I would like to respond, particularly acknowledging 24 March as being World Tuberculosis Day. I, like many other Australians, believed that tuberculosis was consigned to the history books along with sanatoriums and iron lungs. My mum was treated for tuberculosis in 1963 and spent a year in the thoracic ward in Cairns. It had a massive impact on our family. She was separated from my siblings, and family members had to care for us. I was the eldest and old enough to be able to visit my mum and spend some time with her, but my three younger siblings were too young to do so, so they were not able to see my mother for a year, until after she was released.
I thought that that problem had been solved and that tuberculosis was no longer an issue, but tonight I rise to raise awareness about the reality of tuberculosis in our communities today and in those of our neighbours in the Asia-Pacific region. In 2014, 9.6 million people were newly infected with tuberculosis. 58 per cent of those people were in the South-East Asia and Western Pacific region. In these same regions, in 2014, 625,000 people died from tuberculosis-more than 40 per cent of global deaths. Also in 2014, an estimated 480,000 people contracted multiple-drug-resistant tuberculosis.
To put a local face on the statistics, in a very recent case, only a week ago I became aware that Cairns's Business Woman of the Year and head of the Reef and Rainforest Research Centre, who has done extensive work in the Western Province of Papua New Guinea, had been diagnosed with latent MDR-TB. That is so current and so close to our community. We have lost several in my electorate in recent times, including a mother and daughter with tuberculosis from one of the outer Torres Strait islands. The grand-daughter is now being treated. It is a major issue, and this is why I am passionate about ending tuberculosis in our region.
I was pleased today to officially launch the Australian TB Caucus, along with my friend and colleague Matt Thistlethwaite. There were 15 cross-party members that originally put our names to the Barcelona Declaration, the document that was signed by more than 1,000 political representatives from 100 countries, but I am pleased to say that as a result of today's event we now have 100 representatives here in Australia that have signed that declaration. So 10 per cent of that 1,000 have been signed up here in Australia. Signatories commit to supporting R&D in new drugs, diagnostics and vaccines and demanding that every patient, regardless of age, sex, nationality or socioeconomic status, be able to access quick diagnosis and high-quality treatment.
I urge every member and senator in this place to sign the Barcelona Declaration. These activities gather momentum for caucuses around the world. In the past 12 months, I have welcomed the opportunities through RESULTS and the caucus to raise awareness about TB and to lobby for improved detection rates, treatment and prevention.
In finishing, I was in South Africa late last year, and I met with a Dr Furin, who was with Doctors Without Borders. She said to me that she had visited Daru Island in October 2015. In her words:
“I have been working with TB for over 20 years. I have worked in prisons in Russia, in Siberia, and many other high-burden countries and in the most difficult of circumstances therefore nothing generally shocks me.

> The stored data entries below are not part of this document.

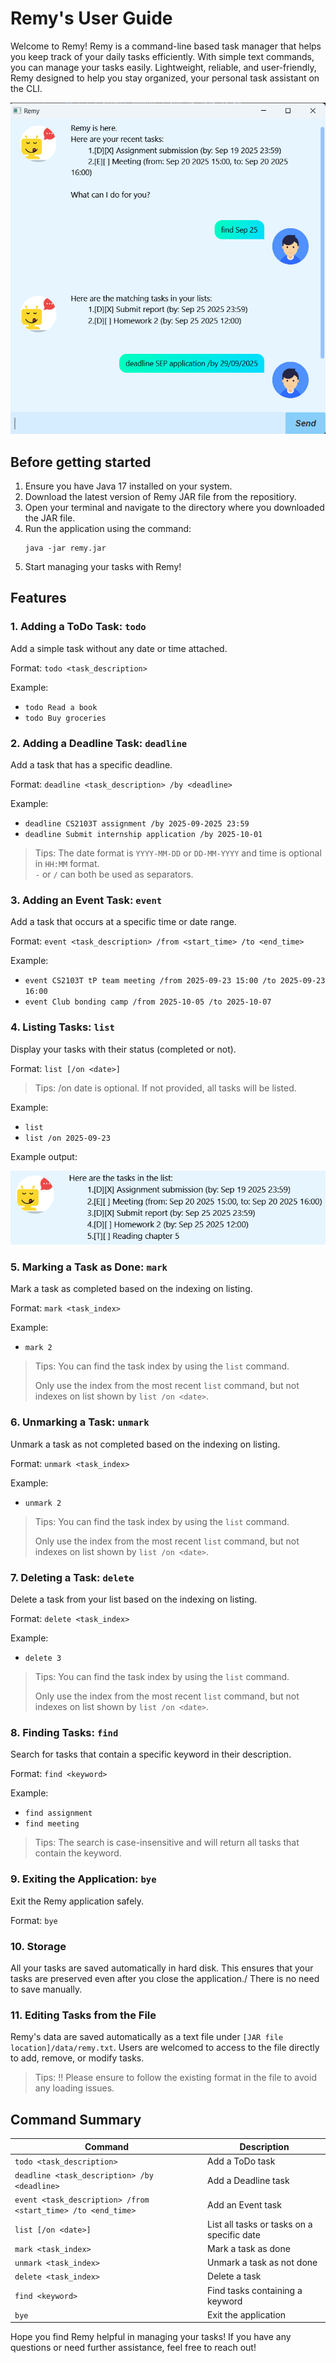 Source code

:# Remy's User Guide

Welcome to Remy! Remy is a command-line based task manager that helps you keep track of your daily tasks efficiently. 
With simple text commands, you can manage your tasks easily. Lightweight, reliable, and user-friendly, 
Remy designed to help you stay organized, your personal task assistant on the CLI.

![Product UI Screenshot](/docs/Ui.png)

## Before getting started

1. Ensure you have Java 17 installed on your system.
2. Download the latest version of Remy JAR file from the repositiory.
3. Open your terminal and navigate to the directory where you downloaded the JAR file.
4. Run the application using the command: 
    ```
    java -jar remy.jar
    ```
5. Start managing your tasks with Remy!

## Features

### 1. Adding a ToDo Task: `todo`

Add a simple task without any date or time attached.

Format: `todo <task_description>`

Example:
- `todo Read a book`
- `todo Buy groceries`

### 2. Adding a Deadline Task: `deadline`

Add a task that has a specific deadline.

Format: `deadline <task_description> /by <deadline>`

Example:
- `deadline CS2103T assignment /by 2025-09-2025 23:59`
- `deadline Submit internship application /by 2025-10-01`
> Tips: The date format is `YYYY-MM-DD` or `DD-MM-YYYY` and time is optional in `HH:MM` format.\
> `-` or `/` can both be used as separators.

### 3. Adding an Event Task: `event`

Add a task that occurs at a specific time or date range.

Format: `event <task_description> /from <start_time> /to <end_time>`

Example:
- `event CS2103T tP team meeting /from 2025-09-23 15:00 /to 2025-09-23 16:00`
- `event Club bonding camp /from 2025-10-05 /to 2025-10-07`

### 4. Listing Tasks: `list`

Display your tasks with their status (completed or not).

Format: `list [/on <date>]`
> Tips: /on date is optional. If not provided, all tasks will be listed.
> 
Example:
- `list`
- `list /on 2025-09-23`

Example output:

![List Command Screenshot](/docs/list.png)

### 5. Marking a Task as Done: `mark`

Mark a task as completed based on the indexing on listing.

Format: `mark <task_index>`

Example:
- `mark 2`
> Tips: You can find the task index by using the `list` command.
> 
> Only use the index from the most recent `list` command, but not indexes on list shown by `list /on <date>`.

### 6. Unmarking a Task: `unmark`

Unmark a task as not completed based on the indexing on listing.

Format: `unmark <task_index>`

Example:
- `unmark 2`
>Tips: You can find the task index by using the `list` command.
> 
> Only use the index from the most recent `list` command, but not indexes on list shown by `list /on <date>`.

### 7. Deleting a Task: `delete`

Delete a task from your list based on the indexing on listing.

Format: `delete <task_index>`

Example:
- `delete 3`
> Tips: You can find the task index by using the `list` command.
> 
> Only use the index from the most recent `list` command, but not indexes on list shown by `list /on <date>`.


### 8. Finding Tasks: `find`

Search for tasks that contain a specific keyword in their description.

Format: `find <keyword>`

Example:
- `find assignment`
- `find meeting`
> Tips: The search is case-insensitive and will return all tasks that contain the keyword.

### 9. Exiting the Application: `bye`

Exit the Remy application safely.

Format: `bye`

### 10. Storage

All your tasks are saved automatically in hard disk.
This ensures that your tasks are preserved even after you close the application./
There is no need to save manually.

### 11. Editing Tasks from the File

Remy's data are saved automatically as a text file under `[JAR file location]/data/remy.txt`.
Users are welcomed to access to the file directly to add, remove, or modify tasks.
> Tips: :bangbang: Please ensure to follow the existing format in the file to avoid any loading issues.

## Command Summary
| Command | Description |
|---------|-------------|
| `todo <task_description>` | Add a ToDo task |
| `deadline <task_description> /by <deadline>` | Add a Deadline task |
| `event <task_description> /from <start_time> /to <end_time>` | Add an Event task |
| `list [/on <date>]` | List all tasks or tasks on a specific date |
| `mark <task_index>` | Mark a task as done |
| `unmark <task_index>` | Unmark a task as not done |
| `delete <task_index>` | Delete a task |
| `find <keyword>` | Find tasks containing a keyword |
| `bye` | Exit the application |

Hope you find Remy helpful in managing your tasks! 
If you have any questions or need further assistance, feel free to reach out!

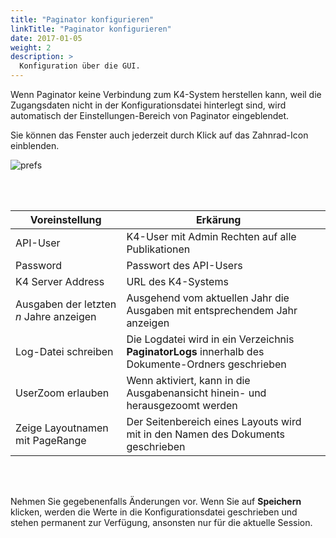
 ```yaml
---
title: "Paginator konfigurieren"
linkTitle: "Paginator konfigurieren"
date: 2017-01-05
weight: 2
description: >
  Konfiguration über die GUI.
---
```


Wenn Paginator keine Verbindung zum K4-System herstellen kann, weil die Zugangsdaten nicht in der Konfigurationsdatei hinterlegt sind, wird automatisch der Einstellungen-Bereich von Paginator eingeblendet.

Sie können das Fenster auch jederzeit durch Klick auf das Zahnrad-Icon einblenden.

![prefs](/images/Einstellungen.png)

</br></br>

| Voreinstellung            | Erkärung           | |
|-------------------|-----------------|------|
| API-User           | K4-User mit Admin Rechten auf alle Publikationen        |  |
| Password            | Passwort des API-Users     ||
| K4 Server Address     |URL des K4-Systems   |  |
| Ausgaben der letzten *n* Jahre anzeigen           | Ausgehend vom aktuellen Jahr die Ausgaben mit entsprechendem Jahr anzeigen  |
| Log-Datei schreiben      | Die Logdatei wird in ein Verzeichnis **PaginatorLogs** innerhalb des Dokumente-Ordners geschrieben|
| UserZoom erlauben     | Wenn aktiviert, kann in die Ausgabenansicht hinein- und herausgezoomt werden|
| Zeige Layoutnamen mit PageRange     | Der Seitenbereich eines Layouts wird mit in den Namen des Dokuments geschrieben|

</br></br>

Nehmen Sie gegebenenfalls Änderungen vor. Wenn Sie auf **Speichern** klicken, werden die Werte in die Konfigurationsdatei geschrieben und stehen permanent zur Verfügung, ansonsten nur für die aktuelle Session.

</br></br>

“However, I was absolutely shocked and felt despair from what I saw in Daru, which was far worse than what I have ever experienced and the TB burden is horrific. Having said that, what is most despairing is the fact that with the right application this situation can be quite easily addressed.”
It is time that we acted on this, and I certainly call on the support of this parliament to make sure that we take those actions to address this very, very serious problem.